Your answer must be the records, copied with no change.

..............................

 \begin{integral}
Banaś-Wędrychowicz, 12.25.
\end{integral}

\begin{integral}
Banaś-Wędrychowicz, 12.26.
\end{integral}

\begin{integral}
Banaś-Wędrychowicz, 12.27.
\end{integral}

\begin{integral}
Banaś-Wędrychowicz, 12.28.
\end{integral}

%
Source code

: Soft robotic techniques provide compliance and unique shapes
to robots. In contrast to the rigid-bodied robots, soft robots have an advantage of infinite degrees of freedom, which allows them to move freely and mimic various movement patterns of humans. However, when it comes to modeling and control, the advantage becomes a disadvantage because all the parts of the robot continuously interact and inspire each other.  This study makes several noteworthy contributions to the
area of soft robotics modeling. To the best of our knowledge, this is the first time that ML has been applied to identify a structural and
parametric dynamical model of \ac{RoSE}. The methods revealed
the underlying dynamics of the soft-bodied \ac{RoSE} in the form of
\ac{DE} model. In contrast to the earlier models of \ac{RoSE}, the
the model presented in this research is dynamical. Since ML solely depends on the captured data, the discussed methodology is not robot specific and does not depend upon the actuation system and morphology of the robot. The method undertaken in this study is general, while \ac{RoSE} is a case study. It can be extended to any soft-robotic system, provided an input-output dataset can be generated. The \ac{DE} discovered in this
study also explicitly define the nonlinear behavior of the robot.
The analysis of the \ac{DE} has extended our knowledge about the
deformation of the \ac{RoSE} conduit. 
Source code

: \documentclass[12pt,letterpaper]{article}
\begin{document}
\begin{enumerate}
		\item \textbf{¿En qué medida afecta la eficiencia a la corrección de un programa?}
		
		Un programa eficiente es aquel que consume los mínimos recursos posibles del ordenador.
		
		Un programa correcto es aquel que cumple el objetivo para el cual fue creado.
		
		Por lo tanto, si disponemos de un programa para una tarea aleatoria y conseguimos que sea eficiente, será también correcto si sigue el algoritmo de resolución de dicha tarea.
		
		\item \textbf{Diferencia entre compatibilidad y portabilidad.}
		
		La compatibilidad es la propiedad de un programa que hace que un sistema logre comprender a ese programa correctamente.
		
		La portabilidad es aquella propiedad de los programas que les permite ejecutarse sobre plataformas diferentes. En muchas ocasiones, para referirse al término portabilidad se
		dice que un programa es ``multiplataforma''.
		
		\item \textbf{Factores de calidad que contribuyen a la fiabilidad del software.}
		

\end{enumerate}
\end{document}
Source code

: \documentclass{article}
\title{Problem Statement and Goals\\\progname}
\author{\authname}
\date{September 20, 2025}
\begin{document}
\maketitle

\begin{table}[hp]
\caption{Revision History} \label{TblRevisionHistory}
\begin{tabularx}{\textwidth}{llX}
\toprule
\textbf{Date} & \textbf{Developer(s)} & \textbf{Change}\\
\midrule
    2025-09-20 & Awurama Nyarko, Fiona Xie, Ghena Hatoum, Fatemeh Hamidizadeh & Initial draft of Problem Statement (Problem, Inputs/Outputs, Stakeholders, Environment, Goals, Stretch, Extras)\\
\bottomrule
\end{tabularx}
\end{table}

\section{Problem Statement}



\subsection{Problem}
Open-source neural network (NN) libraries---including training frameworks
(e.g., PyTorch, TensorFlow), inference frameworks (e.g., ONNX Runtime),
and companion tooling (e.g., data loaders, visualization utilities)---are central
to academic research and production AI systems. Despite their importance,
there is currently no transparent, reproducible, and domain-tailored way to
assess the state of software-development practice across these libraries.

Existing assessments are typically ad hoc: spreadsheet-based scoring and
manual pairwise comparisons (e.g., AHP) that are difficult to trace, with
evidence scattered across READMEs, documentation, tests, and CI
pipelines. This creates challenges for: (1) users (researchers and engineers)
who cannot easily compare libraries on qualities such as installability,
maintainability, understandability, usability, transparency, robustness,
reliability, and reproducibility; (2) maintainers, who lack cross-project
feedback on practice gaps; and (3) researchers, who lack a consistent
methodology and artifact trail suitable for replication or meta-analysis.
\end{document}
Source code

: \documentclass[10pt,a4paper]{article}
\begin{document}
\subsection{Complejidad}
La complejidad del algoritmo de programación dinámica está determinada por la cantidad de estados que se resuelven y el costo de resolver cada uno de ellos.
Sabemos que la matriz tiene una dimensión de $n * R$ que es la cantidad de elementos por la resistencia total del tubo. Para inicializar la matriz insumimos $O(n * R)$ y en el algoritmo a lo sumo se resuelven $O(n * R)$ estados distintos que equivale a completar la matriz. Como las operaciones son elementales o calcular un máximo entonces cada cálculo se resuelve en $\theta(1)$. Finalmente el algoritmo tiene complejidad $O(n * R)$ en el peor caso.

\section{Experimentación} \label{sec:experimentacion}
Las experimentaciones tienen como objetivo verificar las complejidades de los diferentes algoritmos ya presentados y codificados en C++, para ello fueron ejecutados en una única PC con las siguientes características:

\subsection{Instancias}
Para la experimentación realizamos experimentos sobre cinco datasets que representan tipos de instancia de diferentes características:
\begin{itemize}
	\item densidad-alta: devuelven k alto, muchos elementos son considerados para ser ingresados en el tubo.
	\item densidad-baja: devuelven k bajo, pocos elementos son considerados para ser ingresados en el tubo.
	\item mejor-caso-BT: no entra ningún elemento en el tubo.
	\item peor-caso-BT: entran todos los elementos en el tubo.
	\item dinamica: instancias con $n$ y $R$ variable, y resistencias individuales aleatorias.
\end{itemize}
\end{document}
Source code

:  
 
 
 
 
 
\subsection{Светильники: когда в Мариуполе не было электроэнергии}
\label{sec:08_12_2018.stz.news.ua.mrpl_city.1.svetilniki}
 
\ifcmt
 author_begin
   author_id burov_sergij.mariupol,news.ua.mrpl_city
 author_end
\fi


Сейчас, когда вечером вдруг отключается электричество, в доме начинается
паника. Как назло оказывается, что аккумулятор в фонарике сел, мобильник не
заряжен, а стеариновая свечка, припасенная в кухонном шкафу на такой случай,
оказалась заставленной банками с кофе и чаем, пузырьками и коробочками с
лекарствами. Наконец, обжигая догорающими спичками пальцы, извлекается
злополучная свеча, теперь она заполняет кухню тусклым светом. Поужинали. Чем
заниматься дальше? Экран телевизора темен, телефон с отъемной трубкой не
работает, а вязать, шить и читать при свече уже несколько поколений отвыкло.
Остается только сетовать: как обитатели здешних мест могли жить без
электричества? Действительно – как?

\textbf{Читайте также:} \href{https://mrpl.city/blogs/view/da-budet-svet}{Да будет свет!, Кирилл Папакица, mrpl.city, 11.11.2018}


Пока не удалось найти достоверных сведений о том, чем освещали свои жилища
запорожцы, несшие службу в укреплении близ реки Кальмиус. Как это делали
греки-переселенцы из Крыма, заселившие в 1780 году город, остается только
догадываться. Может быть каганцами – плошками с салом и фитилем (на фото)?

..............................

WRITTEN RESPONSE ▸
 \begin{integral}
Banaś-Wędrychowicz, 12.25.
\end{integral}

\begin{integral}
Banaś-Wędrychowicz, 12.26.
\end{integral}

\begin{integral}
Banaś-Wędrychowicz, 12.27.
\end{integral}

\begin{integral}
Banaś-Wędrychowicz, 12.28.
\end{integral}

%
Source code

: Soft robotic techniques provide compliance and unique shapes
to robots. In contrast to the rigid-bodied robots, soft robots have an advantage of infinite degrees of freedom, which allows them to move freely and mimic various movement patterns of humans. However, when it comes to modeling and control, the advantage becomes a disadvantage because all the parts of the robot continuously interact and inspire each other.  This study makes several noteworthy contributions to the
area of soft robotics modeling. To the best of our knowledge, this is the first time that ML has been applied to identify a structural and
parametric dynamical model of \ac{RoSE}. The methods revealed
the underlying dynamics of the soft-bodied \ac{RoSE} in the form of
\ac{DE} model. In contrast to the earlier models of \ac{RoSE}, the
the model presented in this research is dynamical. Since ML solely depends on the captured data, the discussed methodology is not robot specific and does not depend upon the actuation system and morphology of the robot. The method undertaken in this study is general, while \ac{RoSE} is a case study. It can be extended to any soft-robotic system, provided an input-output dataset can be generated. The \ac{DE} discovered in this
study also explicitly define the nonlinear behavior of the robot.
The analysis of the \ac{DE} has extended our knowledge about the
deformation of the \ac{RoSE} conduit. 
Source code

: \documentclass[12pt,letterpaper]{article}
\begin{document}
\begin{enumerate}
		\item \textbf{¿En qué medida afecta la eficiencia a la corrección de un programa?}
		
		Un programa eficiente es aquel que consume los mínimos recursos posibles del ordenador.
		
		Un programa correcto es aquel que cumple el objetivo para el cual fue creado.
		
		Por lo tanto, si disponemos de un programa para una tarea aleatoria y conseguimos que sea eficiente, será también correcto si sigue el algoritmo de resolución de dicha tarea.
		
		\item \textbf{Diferencia entre compatibilidad y portabilidad.}
		
		La compatibilidad es la propiedad de un programa que hace que un sistema logre comprender a ese programa correctamente.
		
		La portabilidad es aquella propiedad de los programas que les permite ejecutarse sobre plataformas diferentes. En muchas ocasiones, para referirse al término portabilidad se
		dice que un programa es ``multiplataforma''.
		
		\item \textbf{Factores de calidad que contribuyen a la fiabilidad del software.}
		

\end{enumerate}
\end{document}
Source code

: \documentclass{article}
\title{Problem Statement and Goals\\\progname}
\author{\authname}
\date{September 20, 2025}
\begin{document}
\maketitle

\begin{table}[hp]
\caption{Revision History} \label{TblRevisionHistory}
\begin{tabularx}{\textwidth}{llX}
\toprule
\textbf{Date} & \textbf{Developer(s)} & \textbf{Change}\\
\midrule
    2025-09-20 & Awurama Nyarko, Fiona Xie, Ghena Hatoum, Fatemeh Hamidizadeh & Initial draft of Problem Statement (Problem, Inputs/Outputs, Stakeholders, Environment, Goals, Stretch, Extras)\\
\bottomrule
\end{tabularx}
\end{table}

\section{Problem Statement}



\subsection{Problem}
Open-source neural network (NN) libraries---including training frameworks
(e.g., PyTorch, TensorFlow), inference frameworks (e.g., ONNX Runtime),
and companion tooling (e.g., data loaders, visualization utilities)---are central
to academic research and production AI systems. Despite their importance,
there is currently no transparent, reproducible, and domain-tailored way to
assess the state of software-development practice across these libraries.

Existing assessments are typically ad hoc: spreadsheet-based scoring and
manual pairwise comparisons (e.g., AHP) that are difficult to trace, with
evidence scattered across READMEs, documentation, tests, and CI
pipelines. This creates challenges for: (1) users (researchers and engineers)
who cannot easily compare libraries on qualities such as installability,
maintainability, understandability, usability, transparency, robustness,
reliability, and reproducibility; (2) maintainers, who lack cross-project
feedback on practice gaps; and (3) researchers, who lack a consistent
methodology and artifact trail suitable for replication or meta-analysis.
\end{document}
Source code

: \documentclass[10pt,a4paper]{article}
\begin{document}
\subsection{Complejidad}
La complejidad del algoritmo de programación dinámica está determinada por la cantidad de estados que se resuelven y el costo de resolver cada uno de ellos.
Sabemos que la matriz tiene una dimensión de $n * R$ que es la cantidad de elementos por la resistencia total del tubo. Para inicializar la matriz insumimos $O(n * R)$ y en el algoritmo a lo sumo se resuelven $O(n * R)$ estados distintos que equivale a completar la matriz. Como las operaciones son elementales o calcular un máximo entonces cada cálculo se resuelve en $\theta(1)$. Finalmente el algoritmo tiene complejidad $O(n * R)$ en el peor caso.

\section{Experimentación} \label{sec:experimentacion}
Las experimentaciones tienen como objetivo verificar las complejidades de los diferentes algoritmos ya presentados y codificados en C++, para ello fueron ejecutados en una única PC con las siguientes características:

\subsection{Instancias}
Para la experimentación realizamos experimentos sobre cinco datasets que representan tipos de instancia de diferentes características:
\begin{itemize}
	\item densidad-alta: devuelven k alto, muchos elementos son considerados para ser ingresados en el tubo.
	\item densidad-baja: devuelven k bajo, pocos elementos son considerados para ser ingresados en el tubo.
	\item mejor-caso-BT: no entra ningún elemento en el tubo.
	\item peor-caso-BT: entran todos los elementos en el tubo.
	\item dinamica: instancias con $n$ y $R$ variable, y resistencias individuales aleatorias.
\end{itemize}
\end{document}
Source code

:  
 
 
 
 
 
\subsection{Светильники: когда в Мариуполе не было электроэнергии}
\label{sec:08_12_2018.stz.news.ua.mrpl_city.1.svetilniki}
 
\ifcmt
 author_begin
   author_id burov_sergij.mariupol,news.ua.mrpl_city
 author_end
\fi


Сейчас, когда вечером вдруг отключается электричество, в доме начинается
паника. Как назло оказывается, что аккумулятор в фонарике сел, мобильник не
заряжен, а стеариновая свечка, припасенная в кухонном шкафу на такой случай,
оказалась заставленной банками с кофе и чаем, пузырьками и коробочками с
лекарствами. Наконец, обжигая догорающими спичками пальцы, извлекается
злополучная свеча, теперь она заполняет кухню тусклым светом. Поужинали. Чем
заниматься дальше? Экран телевизора темен, телефон с отъемной трубкой не
работает, а вязать, шить и читать при свече уже несколько поколений отвыкло.
Остается только сетовать: как обитатели здешних мест могли жить без
электричества? Действительно – как?

\textbf{Читайте также:} \href{https://mrpl.city/blogs/view/da-budet-svet}{Да будет свет!, Кирилл Папакица, mrpl.city, 11.11.2018}


Пока не удалось найти достоверных сведений о том, чем освещали свои жилища
запорожцы, несшие службу в укреплении близ реки Кальмиус. Как это делали
греки-переселенцы из Крыма, заселившие в 1780 году город, остается только
догадываться. Может быть каганцами – плошками с салом и фитилем (на фото)?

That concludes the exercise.